Figure 3 shows the total number of routes in the routing table over this period. This is a classic “up and to the right” Internet trajectory, but it should be noted that growth trends in the Internet today are strongly aligned to a quite modest linear growth model.
Over this period, we had the exhaustion of the IPv4 address space pools in IANA in January 2011, APNIC in April 2011 (serving the Asia Pacific region), in the RIPE NCC in September 2012 (serving Europe and the Middle East), LACNIC in May 2014 (serving Latin America and the Caribbean), and ARIN in September 2015 (serving North America). The six year period since the start of 2011 has seen the span of addresses advertised in the routing system slowing down (Figure 4). However, at the same time there has been a consistent level of growth in the number of entries in the routing table over the same period. The result of these two factors is that the average announcement in the IPv4 routing table is spanning fewer addresses, or, to put it another way, the granularity of the IPv4 routing space is getting finer. As Figure 7 shows, the average BGP announcement size has dropped from 7,000 host addresses at the start of 2011 to 4,000 addresses at the end of 2017. These days some 90% of all announced prefixes are of size /20 or smaller (Figure 12). The topology of the network has remained relatively consistent, with the growth in the Internet being seen as increasing density of interconnectivity, rather than through extending transit paths, so the average AS path length has remained relatively constant at 5.7 for this period for this observation AS (Figure 8).

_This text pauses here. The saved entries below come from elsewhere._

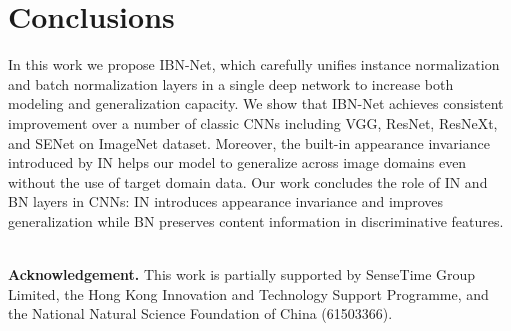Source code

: \documentclass[runningheads]{llncs}
\begin{document}
\section{Conclusions}

In this work we propose IBN-Net, which carefully unifies instance normalization and batch normalization layers in a single deep network to increase both modeling and generalization capacity.
We show that IBN-Net achieves consistent improvement over a number of classic CNNs including VGG, ResNet, ResNeXt, and SENet on ImageNet dataset.
Moreover, the built-in appearance invariance introduced by IN helps our model to generalize across image domains even without the use of target domain data.
Our work concludes the role of IN and BN layers in CNNs: IN introduces appearance invariance and improves generalization while BN preserves content information in discriminative features.

~\\
\textbf{Acknowledgement.} This work is partially supported by SenseTime Group Limited, the Hong Kong Innovation and Technology Support Programme, and the National Natural Science Foundation of China (61503366).





\end{document}
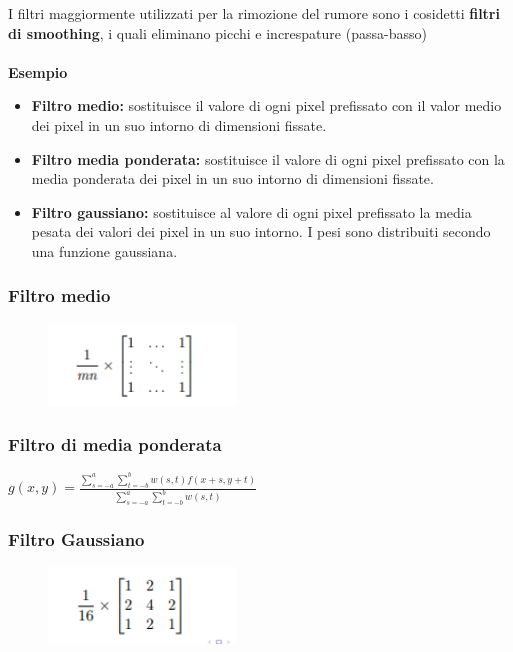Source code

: I filtri maggiormente utilizzati per la rimozione del rumore sono i cosidetti \textbf{filtri di smoothing}, i quali eliminano picchi e increspature (passa-basso)
\\\\
\textbf{Esempio}

\begin{itemize}
    \item \textbf{Filtro medio:} sostituisce il valore di ogni pixel prefissato con il
          valor medio dei pixel in un suo intorno di dimensioni fissate.
    \item \textbf{Filtro media ponderata:} sostituisce il valore di ogni pixel prefissato con la media ponderata dei pixel in un suo
          intorno di dimensioni fissate.
    \item \textbf{Filtro gaussiano:} sostituisce al valore di ogni pixel prefissato la
          media pesata dei valori dei pixel in un suo intorno. I pesi sono distribuiti secondo una funzione gaussiana.
\end{itemize}

\subsubsection{Filtro medio}

\begin{figure}[H]
    \centering
    \includegraphics[width=5cm, keepaspectratio]{capitoli/immagini/imgs/filtro-medio.png}
\end{figure}

\subsubsection{Filtro di media ponderata}

\begin{center}
    $g(x,y)=\frac{\sum_{s=-a}^{a}\sum_{t=-b}^{b}w(s,t)f(x+s,y+t)}{\sum_{s=-a}^{a}\sum_{t=-b}^{b}w(s,t)}$
\end{center}

\subsubsection{Filtro Gaussiano}

\begin{figure}[H]
    \centering
    \includegraphics[width=5cm, keepaspectratio]{capitoli/immagini/imgs/filtro-gaussiano.png}
\end{figure}


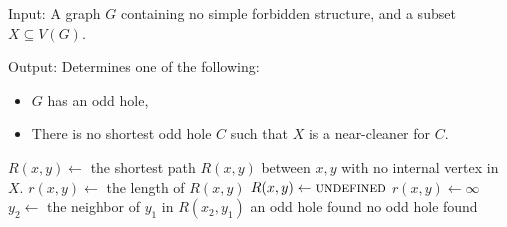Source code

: \begin{alg}
	\label{alg:testNearCleaner}
	Input: A graph $G$ containing no simple forbidden structure, and a subset $X \subseteq V(G)$.

	\noindent Output: Determines one of the following:
	\begin{itemize}
		\item $G$ has an odd hole,
		\item There is no shortest odd hole $C$ such that $X$ is a near-cleaner for $C$.
	\end{itemize}
\end{alg}

\begin{algorithmic}[1]
				\ls $R(x, y) \gets$ the shortest path $R(x, y)$ between $x, y$ with no
				\lsx internal vertex in $X$.
				\ls $r(x, y) \gets$ the length of $R(x, y)$
			\mElse
				\ls $R(x, y) \gets \textsc{undefined}$
				\ls $r(x, y) \gets \infty$
			\mEndIf
			 \label{line:cudaStart}
				 \label{line:3vertex}
					 \label{line:cudaWorkStard}
						\ls $y_2 \gets$ the neighbor of $y_1$ in $R(x_2, y_1)$ \label{line:definey2}
						\ls \RETURN an odd hole found
						\mEndIf
					\mEndIf \label{line:cudaWorkEnd}
				\mEndFor
			\mEndFor \label{line:cudaEnd}
		\mEndFor
		\ls \RETURN no odd hole found
	\mEndProcedure
\end{algorithmic}

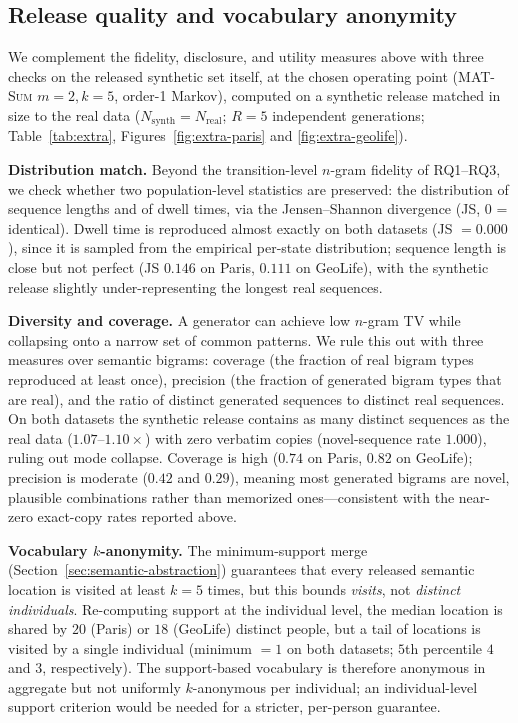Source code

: \documentclass[sigconf,nonacm]{acmart}
\begin{document}
\subsection{Release quality and vocabulary anonymity}
\label{sec:release-quality}
We complement the fidelity, disclosure, and utility measures above with three checks on the released
synthetic set itself, at the chosen operating point (\textsc{MAT-Sum} $m{=}2,k{=}5$, order-1 Markov),
computed on a synthetic release matched in size to the real data ($N_{\text{synth}}{=}N_{\text{real}}$;
$R{=}5$ independent generations; Table~\ref{tab:extra}, Figures~\ref{fig:extra-paris} and
\ref{fig:extra-geolife}).

\textbf{Distribution match.} Beyond the transition-level $n$-gram fidelity of RQ1--RQ3, we check whether
two population-level statistics are preserved: the distribution of sequence lengths and of dwell times,
via the Jensen--Shannon divergence (JS, $0$ = identical). Dwell time is reproduced almost exactly on both
datasets (JS $=0.000$), since it is sampled from the empirical per-state distribution; sequence length is
close but not perfect (JS $0.146$ on Paris, $0.111$ on GeoLife), with the synthetic release slightly
under-representing the longest real sequences.

\textbf{Diversity and coverage.} A generator can achieve low $n$-gram TV while collapsing onto a narrow
set of common patterns. We rule this out with three measures over semantic bigrams: coverage (the
fraction of real bigram types reproduced at least once), precision (the fraction of generated bigram
types that are real), and the ratio of distinct generated sequences to distinct real sequences. On both
datasets the synthetic release contains as many distinct sequences as the real data ($1.07$--$1.10\times$)
with zero verbatim copies (novel-sequence rate $1.000$), ruling out mode collapse. Coverage is high
($0.74$ on Paris, $0.82$ on GeoLife); precision is moderate ($0.42$ and $0.29$), meaning most generated
bigrams are novel, plausible combinations rather than memorized ones---consistent with the near-zero
exact-copy rates reported above.

\textbf{Vocabulary $k$-anonymity.} The minimum-support merge (Section~\ref{sec:semantic-abstraction})
guarantees that every released semantic location is visited at least $k{=}5$ times, but this bounds
\emph{visits}, not \emph{distinct individuals}. Re-computing support at the individual level, the median
location is shared by $20$ (Paris) or $18$ (GeoLife) distinct people, but a tail of locations is visited
by a single individual (minimum $=1$ on both datasets; $5$th percentile $4$ and $3$, respectively). The
support-based vocabulary is therefore anonymous in aggregate but not uniformly $k$-anonymous per
individual; an individual-level support criterion would be needed for a stricter, per-person guarantee.
\end{document}
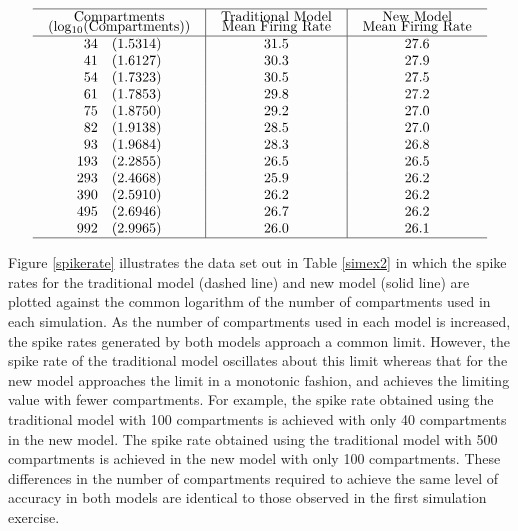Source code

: \begin{table}[!h]
\[
\begin{array}{c|c|c}
\hline
\mbox{\begin{tabular}{c}
Compartments \\[-5pt] (log$_{10}(\mbox{Compartments}))$
\end{tabular}} &
\mbox{\begin{tabular}{c}
Traditional Model \\[-5pt] Mean Firing Rate
\end{tabular}}
&\mbox{\begin{tabular}{c}
New Model \\[-5pt] Mean Firing Rate \end{tabular}}\\
\hline
\phantom{0}34 \quad (1.5314) & 31.5 & 27.6 \\
\phantom{0}41 \quad (1.6127) & 30.3 & 27.9 \\
\phantom{0}54 \quad (1.7323) & 30.5 & 27.5 \\
\phantom{0}61 \quad (1.7853) & 29.8 & 27.2 \\
\phantom{0}75 \quad (1.8750) & 29.2 & 27.0 \\
\phantom{0}82 \quad (1.9138) & 28.5 & 27.0 \\
\phantom{0}93 \quad (1.9684) & 28.3 & 26.8 \\
          193 \quad (2.2855) & 26.5 & 26.5 \\
          293 \quad (2.4668) & 25.9 & 26.2 \\
          390 \quad (2.5910) & 26.2 & 26.2 \\
          495 \quad (2.6946) & 26.7 & 26.2 \\
          992 \quad (2.9965) & 26.0 & 26.1 \\
\hline
\end{array}
\]
\centering
\parbox{5in}{\caption{\label{simex2} The results of the second
simulation exercise for a traditional compartmental model and the
new compartmental model in which 10 second records of spike train
activity are obtained for both models for 12 different levels of
spatial discretisation (number of compartments).}}
\end{table}

Figure \ref{spikerate} illustrates the data set out in Table
\ref{simex2} in which the spike rates for the traditional model
(dashed line) and new model (solid line) are plotted against the
common logarithm of the number of compartments used in each
simulation. As the number of compartments used in each model is
increased, the spike rates generated by both models approach a
common limit. However, the spike rate of the traditional model
oscillates about this limit whereas that for the new model
approaches the limit in a monotonic fashion, and achieves the
limiting value with fewer compartments. For example, the spike
rate obtained using the traditional model with 100 compartments is
achieved with only 40 compartments in the new model. The spike
rate obtained using the traditional model with 500 compartments is
achieved in the new model with only 100 compartments. These
differences in the number of compartments required to achieve the
same level of accuracy in both models are identical to those
observed in the first simulation exercise.

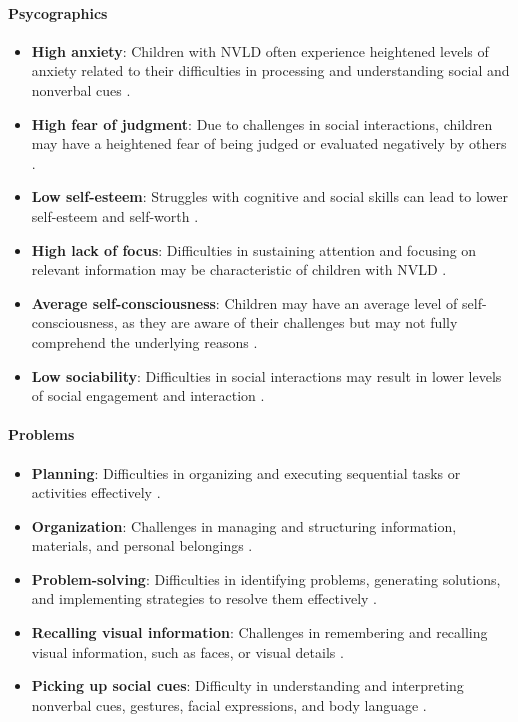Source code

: \paragraph{Psycographics}
\begin{itemize}
    \item \textbf{High anxiety}: Children with NVLD often experience heightened levels of anxiety related to their difficulties in processing and understanding social and nonverbal cues \cite{understood_nvld_adult_2024}.
    \item \textbf{High fear of judgment}: Due to challenges in social interactions, children may have a heightened fear of being judged or evaluated negatively by others \cite{understood_nvld_adult_2024}.
    \item \textbf{Low self-esteem}: Struggles with cognitive and social skills can lead to lower self-esteem and self-worth \cite{understood_nvld_adult_2024}.
    \item \textbf{High lack of focus}: Difficulties in sustaining attention and focusing on relevant information may be characteristic of children with NVLD \cite{understood_nvld_2024}.
    \item \textbf{Average self-consciousness}: Children may have an average level of self-consciousness, as they are aware of their challenges but may not fully comprehend the underlying reasons \cite{understood_nvld_adult_2024}.
    \item \textbf{Low sociability}: Difficulties in social interactions may result in lower levels of social engagement and interaction \cite{understood_nvld_2024}.
\end{itemize}

\paragraph{Problems}
\begin{itemize}
    \item \textbf{Planning}: Difficulties in organizing and executing sequential tasks or activities effectively \cite{understood_nvld_adult_2024}.
    \item \textbf{Organization}: Challenges in managing and structuring information, materials, and personal belongings \cite{understood_nvld_adult_2024}.
    \item \textbf{Problem-solving}: Difficulties in identifying problems, generating solutions, and implementing strategies to resolve them effectively \cite{jama_nvld_2024}.
    \item \textbf{Recalling visual information}: Challenges in remembering and recalling visual information, such as faces, or visual details \cite{understood_nvld_2024}.
    \item \textbf{Picking up social cues}: Difficulty in understanding and interpreting nonverbal cues, gestures, facial expressions, and body language \cite{nationalLibraryMedicine}.
\end{itemize}

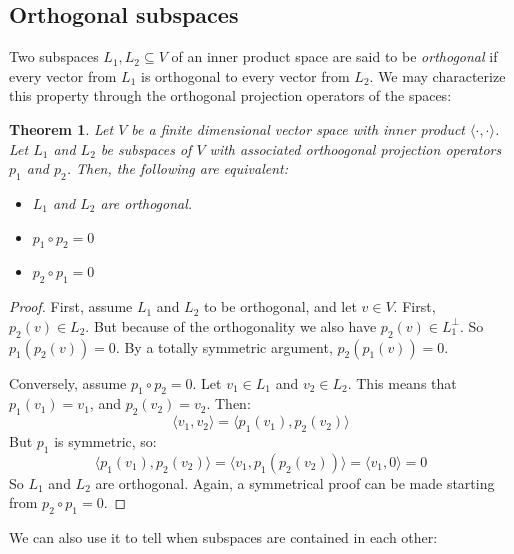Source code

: \documentclass[12pt, a4paper]{article}
\newtheorem{theorem}{Theorem}[section]
\numberwithin{equation}{section}
\begin{document}
\subsection{Orthogonal subspaces}
Two subspaces $L_1, L_2\subseteq V$ of an inner product space are said to be \textit{orthogonal} if every vector from $L_1$ is orthogonal to every vector from $L_2$. We may characterize this property through the orthogonal projection operators of the spaces:
\begin{theorem}
\label{projection_lemma1}
Let $V$ be a finite dimensional vector space with inner product $\langle\cdot,\cdot\rangle$. Let $L_1$ and $L_2$ be subspaces of $V$ with associated orthoogonal projection operators $p_1$ and $p_2$. Then, the following are equivalent:
\begin{itemize}
\item $L_1$ and $L_2$ are orthogonal.
\item $p_1\circ p_2=0$
\item $p_2\circ p_1=0$
\end{itemize}
\end{theorem}
\begin{proof}
First, assume $L_1$ and $L_2$ to be orthogonal, and let $v\in V$. First, $p_2(v)\in L_2$. But because of the orthogonality we also have $p_2(v)\in L_1^\perp$. So $p_1(p_2(v))=0$. By a totally symmetric argument, $p_2(p_1(v))=0$.

Conversely, assume $p_1\circ p_2=0$. Let $v_1\in L_1$ and $v_2\in L_2$. This means that $p_1(v_1)=v_1$, and $p_2(v_2)=v_2$. Then:
\begin{equation}
\langle v_1,v_2\rangle=\langle p_1(v_1),p_2(v_2)\rangle
\end{equation}
But $p_1$ is symmetric, so:
\begin{equation}
\langle p_1(v_1),p_2(v_2)\rangle=\langle v_1,p_1(p_2(v_2))\rangle=\langle v_1,0\rangle=0
\end{equation}
So $L_1$ and $L_2$ are orthogonal. Again, a symmetrical proof can be made starting from $p_2\circ p_1=0$.
\end{proof}

We can also use it to tell when subspaces are contained in each other:
\end{document}
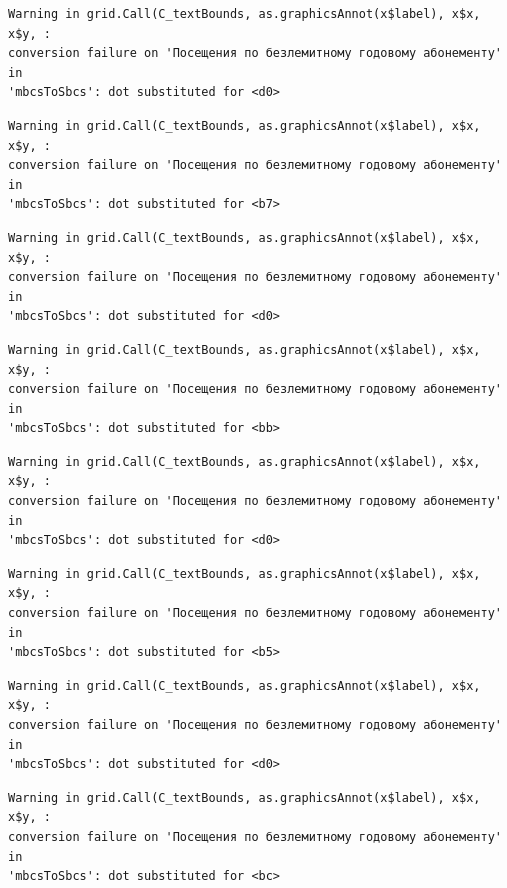 \documentclass[
  letterpaper,
  DIV=11,
  numbers=noendperiod]{scrartcl}
\begin{document}
\begin{verbatim}
Warning in grid.Call(C_textBounds, as.graphicsAnnot(x$label), x$x, x$y, :
conversion failure on 'Посещения по безлемитному годовому абонементу' in
'mbcsToSbcs': dot substituted for <d0>
\end{verbatim}

\begin{verbatim}
Warning in grid.Call(C_textBounds, as.graphicsAnnot(x$label), x$x, x$y, :
conversion failure on 'Посещения по безлемитному годовому абонементу' in
'mbcsToSbcs': dot substituted for <b7>
\end{verbatim}

\begin{verbatim}
Warning in grid.Call(C_textBounds, as.graphicsAnnot(x$label), x$x, x$y, :
conversion failure on 'Посещения по безлемитному годовому абонементу' in
'mbcsToSbcs': dot substituted for <d0>
\end{verbatim}

\begin{verbatim}
Warning in grid.Call(C_textBounds, as.graphicsAnnot(x$label), x$x, x$y, :
conversion failure on 'Посещения по безлемитному годовому абонементу' in
'mbcsToSbcs': dot substituted for <bb>
\end{verbatim}

\begin{verbatim}
Warning in grid.Call(C_textBounds, as.graphicsAnnot(x$label), x$x, x$y, :
conversion failure on 'Посещения по безлемитному годовому абонементу' in
'mbcsToSbcs': dot substituted for <d0>
\end{verbatim}

\begin{verbatim}
Warning in grid.Call(C_textBounds, as.graphicsAnnot(x$label), x$x, x$y, :
conversion failure on 'Посещения по безлемитному годовому абонементу' in
'mbcsToSbcs': dot substituted for <b5>
\end{verbatim}

\begin{verbatim}
Warning in grid.Call(C_textBounds, as.graphicsAnnot(x$label), x$x, x$y, :
conversion failure on 'Посещения по безлемитному годовому абонементу' in
'mbcsToSbcs': dot substituted for <d0>
\end{verbatim}

\begin{verbatim}
Warning in grid.Call(C_textBounds, as.graphicsAnnot(x$label), x$x, x$y, :
conversion failure on 'Посещения по безлемитному годовому абонементу' in
'mbcsToSbcs': dot substituted for <bc>
\end{verbatim}
\end{document}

The summary of the IPv4 BGP network over the 2015-2017 period is shown in Table 1.
|Jan-15||Jan-16||Jan-17||Jan-18||2014 growth||2015 growth||2016 growth||2017 growth|
|Address Span (/8s)||162.1||167.2||169.0||170.5||2%||3%||1%||1%|
Table 1 – IPv4 BGP Table Growth Profile
In terms of advertised prefixes the size of the routing table continues to grow, but the 8% recorded through 2017 is slightly than the 10% p.a. which is the average of the previous three years. The number of routed stub AS numbers (new edge networks) grew by 6% in 2017, which is again slightly smaller than the growth rate of the previous two years. The effects of increasing scarcity of IPv4 addresses is evident, with the span of advertised networks growing by just 1% through 2017. It appears that the drivers for growth in the IPv4 network in 2017 are slowing down compared to the previous three years. As IPv4 addresses are being placed under increasingly higher scarcity pressure, the compensatory move is that the advertised address space being divided up into smaller units, and presumably this routing change is accompanied by the increasing use of IPv4 Network Address Translation to accommodate the underlying network’s growth pressures.
The overall conclusions from this collection of observations is that the IPv4 network continues to grow, but as the supply of new addresses is slowing down, what is now becoming evident is more efficient use of addresses, which results in the granularity of the IPv4 inter-domain routing system becoming finer.
The density of inter-AS interconnection continues to increase. The growth of the Internet is not “outward growth from the edge” as the network is not getting any larger in terms of average AS path change. Instead, the growth is happening by increasing the density of the network by attaching new networks into the existing transit structure and peering at established exchange points. This makes for a network whose diameter, measured in AS hops, is essentially static, yet whose density, measured in terms of prefix count, AS interconnectivity and AS Path diversity, continues to increase. This denser mesh of interconnectivity could be potentially problematical in terms of convergence times if the BGP routing system used a dense mesh of peer connectivity, but the topology of the network continues along a clustered hub and spoke model, where a small number of transit ASs directly service a large number of stub edge networks. This implies that the performance of BGP in terms of time and updates required to reach convergence continues to be relatively static.
The IPv6 BGP Table Data
A similar exercise has been undertaken for IPv6 routing data. There is a considerable diversity in the number of routes seen at various vantage points in the Internet, as shown when looking at the prefix counts advertised by all the peers of Route Views (Figure 13).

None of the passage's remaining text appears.